▶ GOAL OF THE EXERCISE: The answer must be every line of the records below that contains the word "states".
---- INFORMATION GIVEN
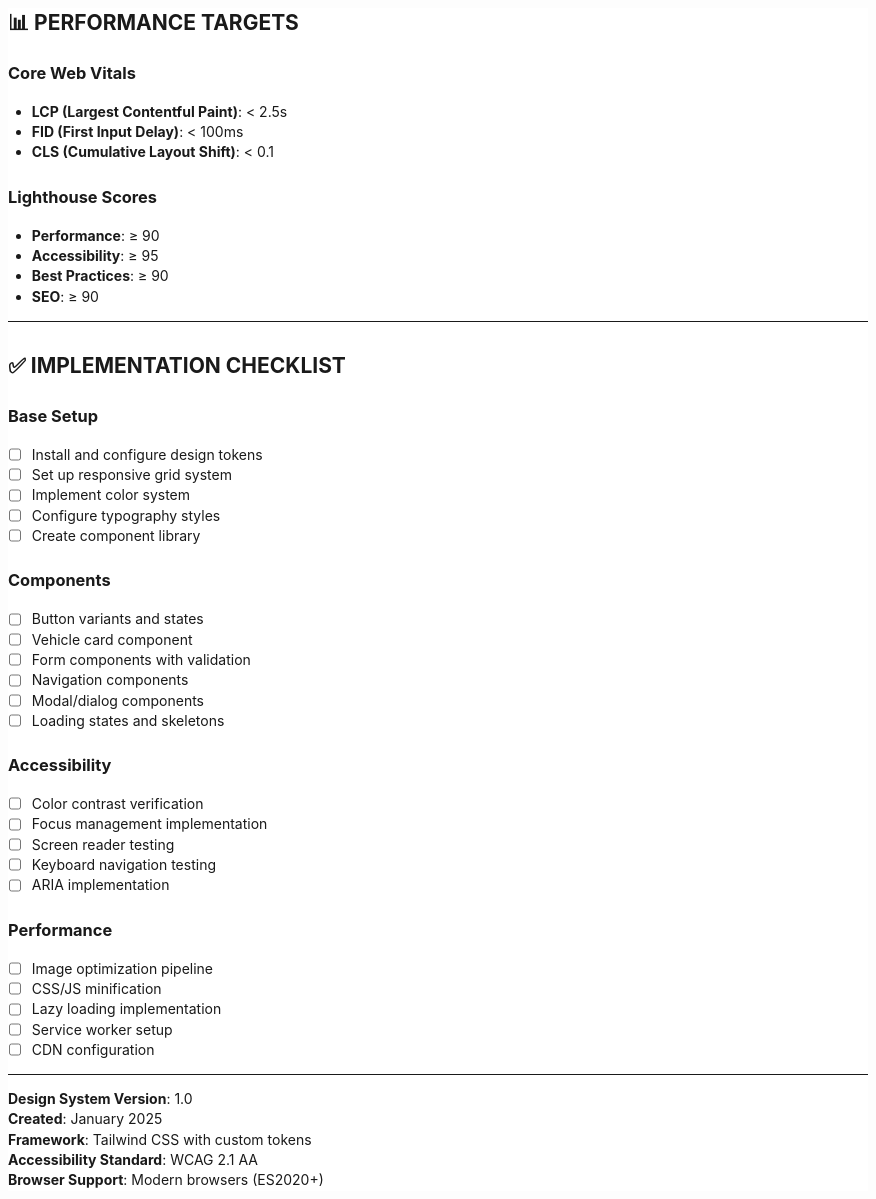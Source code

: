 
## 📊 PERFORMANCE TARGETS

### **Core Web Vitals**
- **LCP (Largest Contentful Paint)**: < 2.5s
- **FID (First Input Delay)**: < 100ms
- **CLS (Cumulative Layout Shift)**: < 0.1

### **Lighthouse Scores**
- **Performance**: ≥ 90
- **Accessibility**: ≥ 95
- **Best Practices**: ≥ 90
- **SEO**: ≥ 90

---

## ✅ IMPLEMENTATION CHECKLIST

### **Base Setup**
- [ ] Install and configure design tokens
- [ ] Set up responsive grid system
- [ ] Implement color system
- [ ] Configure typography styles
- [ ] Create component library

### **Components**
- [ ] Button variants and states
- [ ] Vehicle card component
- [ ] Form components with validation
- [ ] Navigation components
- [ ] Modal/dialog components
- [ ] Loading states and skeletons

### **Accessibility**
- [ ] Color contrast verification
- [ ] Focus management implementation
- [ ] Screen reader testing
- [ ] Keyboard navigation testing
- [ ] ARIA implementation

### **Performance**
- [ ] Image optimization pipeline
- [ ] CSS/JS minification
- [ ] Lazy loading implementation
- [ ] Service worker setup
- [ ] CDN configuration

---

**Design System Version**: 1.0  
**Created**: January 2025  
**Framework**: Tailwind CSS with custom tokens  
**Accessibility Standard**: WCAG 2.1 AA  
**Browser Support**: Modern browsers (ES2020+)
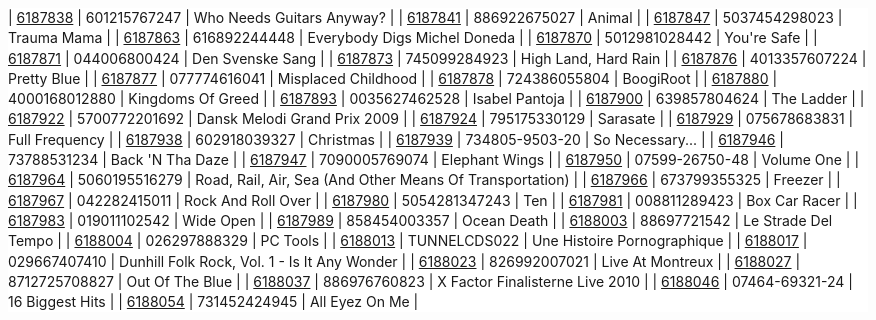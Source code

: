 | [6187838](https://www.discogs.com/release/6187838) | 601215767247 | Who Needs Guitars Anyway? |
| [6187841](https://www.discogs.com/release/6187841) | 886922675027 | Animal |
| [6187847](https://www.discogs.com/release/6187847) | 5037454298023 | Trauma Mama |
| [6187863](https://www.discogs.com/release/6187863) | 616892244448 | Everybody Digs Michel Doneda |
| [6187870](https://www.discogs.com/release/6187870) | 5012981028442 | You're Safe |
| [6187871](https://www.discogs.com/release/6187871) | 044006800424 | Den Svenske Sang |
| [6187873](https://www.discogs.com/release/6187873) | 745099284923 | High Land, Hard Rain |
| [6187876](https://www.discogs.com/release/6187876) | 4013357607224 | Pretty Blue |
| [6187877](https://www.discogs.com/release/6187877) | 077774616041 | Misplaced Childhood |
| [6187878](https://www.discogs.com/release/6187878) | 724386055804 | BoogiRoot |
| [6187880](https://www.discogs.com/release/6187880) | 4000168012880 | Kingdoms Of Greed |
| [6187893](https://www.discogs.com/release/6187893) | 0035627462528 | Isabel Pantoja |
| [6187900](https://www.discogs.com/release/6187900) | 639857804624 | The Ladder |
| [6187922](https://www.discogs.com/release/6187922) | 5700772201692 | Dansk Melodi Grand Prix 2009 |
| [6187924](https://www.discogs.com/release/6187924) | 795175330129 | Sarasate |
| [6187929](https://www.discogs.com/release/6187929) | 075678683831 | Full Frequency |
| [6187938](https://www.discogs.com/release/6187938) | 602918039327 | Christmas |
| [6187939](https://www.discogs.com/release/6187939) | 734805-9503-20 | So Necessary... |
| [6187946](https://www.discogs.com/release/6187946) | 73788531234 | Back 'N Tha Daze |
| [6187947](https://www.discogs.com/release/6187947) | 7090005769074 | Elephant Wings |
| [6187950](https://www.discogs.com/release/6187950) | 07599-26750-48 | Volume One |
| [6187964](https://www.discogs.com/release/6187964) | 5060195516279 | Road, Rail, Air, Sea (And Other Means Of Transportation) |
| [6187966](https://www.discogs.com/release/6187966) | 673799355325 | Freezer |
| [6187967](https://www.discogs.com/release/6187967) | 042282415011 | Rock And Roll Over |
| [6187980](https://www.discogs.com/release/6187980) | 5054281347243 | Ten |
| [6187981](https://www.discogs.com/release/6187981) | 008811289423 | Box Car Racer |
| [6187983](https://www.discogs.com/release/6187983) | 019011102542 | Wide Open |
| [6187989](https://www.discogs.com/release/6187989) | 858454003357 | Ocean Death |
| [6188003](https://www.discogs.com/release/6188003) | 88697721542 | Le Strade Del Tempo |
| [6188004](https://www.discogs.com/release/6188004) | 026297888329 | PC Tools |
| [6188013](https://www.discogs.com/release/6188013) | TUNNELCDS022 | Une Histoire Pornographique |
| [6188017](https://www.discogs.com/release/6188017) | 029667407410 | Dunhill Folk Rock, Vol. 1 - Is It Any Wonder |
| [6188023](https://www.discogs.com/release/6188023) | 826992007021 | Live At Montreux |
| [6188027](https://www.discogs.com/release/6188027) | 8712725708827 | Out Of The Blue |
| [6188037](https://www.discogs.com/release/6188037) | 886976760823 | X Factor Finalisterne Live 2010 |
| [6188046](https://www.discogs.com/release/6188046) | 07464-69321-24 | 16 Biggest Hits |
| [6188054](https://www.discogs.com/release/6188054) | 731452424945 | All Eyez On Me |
--------
▶ ANSWER TO THIS PROBLEM:
- [ ] Button variants and states
- [ ] Loading states and skeletons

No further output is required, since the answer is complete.